(DATA TO EXAMINE Opens)

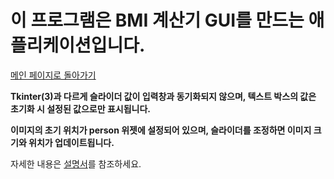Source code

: # 이 프로그램은 BMI 계산기 GUI를 만드는 애플리케이션입니다.

[메인 페이지로 돌아가기](https://github.com/jaeyong0311?tab=repositories)

**Tkinter(3)과 다르게 슬라이더 값이 입력창과 동기화되지 않으며, 텍스트 박스의 값은 초기화 시 설정된 값으로만 표시됩니다.**

**이미지의 초기 위치가 person 위젯에 설정되어 있으며, 슬라이더를 조정하면 이미지 크기와 위치가 업데이트됩니다.**

자세한 내용은 [설명서](https://github.com/jaeyong0311/-Tkinter-4-/commit/1604e0520a157c2f801228af595f9eb2665a2dda)를 참조하세요.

(DATA TO EXAMINE Closes)

*TASK TO CARRY OUT:*
Copy out each line of the entries that holds "Tkinter".

*EXPECTED OUTPUT:*
**Tkinter(3)과 다르게 슬라이더 값이 입력창과 동기화되지 않으며, 텍스트 박스의 값은 초기화 시 설정된 값으로만 표시됩니다.**
자세한 내용은 [설명서](https://github.com/jaeyong0311/-Tkinter-4-/commit/1604e0520a157c2f801228af595f9eb2665a2dda)를 참조하세요.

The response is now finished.